1 Thessalonians 4:11 - Ellicott's Commentary On The Whole Bible

Bible Comments

(11)And that ye study to be quiet. — The word means more than “study;” “and that ye make it your ambition to keep quiet” — their ambition having formerly been to make a stir among the Churches. It is a strong use of the rhetorical figure called oxymoron, or combining words of contrary meaning in order to give force and point to the style.

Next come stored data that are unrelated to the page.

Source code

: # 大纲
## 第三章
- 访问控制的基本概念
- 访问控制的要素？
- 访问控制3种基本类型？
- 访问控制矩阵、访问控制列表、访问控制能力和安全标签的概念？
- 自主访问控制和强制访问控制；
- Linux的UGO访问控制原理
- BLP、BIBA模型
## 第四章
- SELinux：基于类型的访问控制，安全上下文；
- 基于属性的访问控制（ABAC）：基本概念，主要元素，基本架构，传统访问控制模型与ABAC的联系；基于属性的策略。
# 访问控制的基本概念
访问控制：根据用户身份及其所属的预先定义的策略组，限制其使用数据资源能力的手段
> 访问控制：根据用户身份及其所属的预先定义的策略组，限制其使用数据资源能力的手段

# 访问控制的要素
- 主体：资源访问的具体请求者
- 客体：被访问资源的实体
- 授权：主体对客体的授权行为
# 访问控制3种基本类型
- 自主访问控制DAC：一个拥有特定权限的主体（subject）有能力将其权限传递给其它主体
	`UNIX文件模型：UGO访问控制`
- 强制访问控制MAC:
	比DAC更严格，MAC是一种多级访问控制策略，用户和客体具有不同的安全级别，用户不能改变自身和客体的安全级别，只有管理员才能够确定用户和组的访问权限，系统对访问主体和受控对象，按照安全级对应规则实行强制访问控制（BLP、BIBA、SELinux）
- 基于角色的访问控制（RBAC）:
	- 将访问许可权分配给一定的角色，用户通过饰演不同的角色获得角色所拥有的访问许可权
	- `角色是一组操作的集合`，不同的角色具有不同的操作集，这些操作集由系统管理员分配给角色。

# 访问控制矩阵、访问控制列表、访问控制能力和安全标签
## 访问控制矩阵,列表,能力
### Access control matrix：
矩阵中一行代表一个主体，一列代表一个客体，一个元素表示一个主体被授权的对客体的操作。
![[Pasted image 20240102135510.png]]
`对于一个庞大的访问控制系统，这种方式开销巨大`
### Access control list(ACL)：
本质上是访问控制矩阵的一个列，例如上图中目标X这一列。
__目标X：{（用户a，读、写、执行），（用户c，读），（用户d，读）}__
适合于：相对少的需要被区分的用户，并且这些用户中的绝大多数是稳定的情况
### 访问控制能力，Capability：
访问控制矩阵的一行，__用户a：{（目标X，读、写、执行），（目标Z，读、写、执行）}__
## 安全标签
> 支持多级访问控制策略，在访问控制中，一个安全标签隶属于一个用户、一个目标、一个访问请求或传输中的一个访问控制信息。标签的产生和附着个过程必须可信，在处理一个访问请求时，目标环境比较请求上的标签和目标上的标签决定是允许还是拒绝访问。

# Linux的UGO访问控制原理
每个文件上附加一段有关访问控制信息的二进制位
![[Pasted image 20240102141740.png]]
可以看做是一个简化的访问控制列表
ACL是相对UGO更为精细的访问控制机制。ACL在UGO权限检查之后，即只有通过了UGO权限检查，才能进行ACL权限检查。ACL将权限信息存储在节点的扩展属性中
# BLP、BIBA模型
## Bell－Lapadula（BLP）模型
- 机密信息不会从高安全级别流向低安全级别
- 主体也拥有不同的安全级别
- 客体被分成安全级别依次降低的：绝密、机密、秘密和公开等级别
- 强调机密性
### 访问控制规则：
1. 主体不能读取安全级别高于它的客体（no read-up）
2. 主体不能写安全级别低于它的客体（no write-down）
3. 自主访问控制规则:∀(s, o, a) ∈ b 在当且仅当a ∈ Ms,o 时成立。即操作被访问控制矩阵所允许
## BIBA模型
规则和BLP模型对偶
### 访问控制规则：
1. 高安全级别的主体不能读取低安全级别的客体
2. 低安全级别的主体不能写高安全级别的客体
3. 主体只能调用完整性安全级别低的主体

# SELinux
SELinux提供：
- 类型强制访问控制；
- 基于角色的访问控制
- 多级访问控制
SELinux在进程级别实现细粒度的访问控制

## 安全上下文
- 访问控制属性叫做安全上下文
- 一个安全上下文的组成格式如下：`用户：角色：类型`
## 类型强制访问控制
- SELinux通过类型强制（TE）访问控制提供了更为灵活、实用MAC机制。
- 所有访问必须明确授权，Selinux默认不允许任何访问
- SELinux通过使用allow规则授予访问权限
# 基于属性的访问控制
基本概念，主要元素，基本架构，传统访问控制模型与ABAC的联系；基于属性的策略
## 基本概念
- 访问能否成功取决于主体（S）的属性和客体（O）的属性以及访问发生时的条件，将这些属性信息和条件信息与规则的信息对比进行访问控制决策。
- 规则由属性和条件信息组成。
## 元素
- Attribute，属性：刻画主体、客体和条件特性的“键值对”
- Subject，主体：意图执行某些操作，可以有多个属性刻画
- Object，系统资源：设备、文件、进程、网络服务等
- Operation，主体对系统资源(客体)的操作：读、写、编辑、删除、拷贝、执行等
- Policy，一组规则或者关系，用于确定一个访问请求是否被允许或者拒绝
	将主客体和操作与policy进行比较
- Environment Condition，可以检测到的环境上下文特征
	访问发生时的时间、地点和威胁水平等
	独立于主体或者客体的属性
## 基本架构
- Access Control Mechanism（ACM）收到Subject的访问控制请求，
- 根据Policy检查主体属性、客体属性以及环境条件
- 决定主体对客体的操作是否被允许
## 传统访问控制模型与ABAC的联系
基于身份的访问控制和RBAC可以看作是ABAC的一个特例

The warnings in this verse are not directed against defiance of the law of brotherly love, but against a thoroughly wrong mode of showing that love: the unquietness, meddlesomeness, desultoriness with which it was accompanied are not so much instances of unkindness to the brotherhood as scandals to the heathen. Hence the conjunction at the beginning of the verse has something of an adversative force: “We beg you to be even more abundantly liberal, and (yet) at the same time to agitate for perfect calmness about it.” It is commonly supposed (but proof is impossible) that the unsettlement arose from belief in the nearness of the Advent.

Do your own business. — Not merely was each individual to do his own work, but the whole Church was to refrain from interfering ostentatiously with other Churches. In all languages, “to mind one’s own business” signifies rather the negative idea of ceasing to meddle than the positive idea of industry.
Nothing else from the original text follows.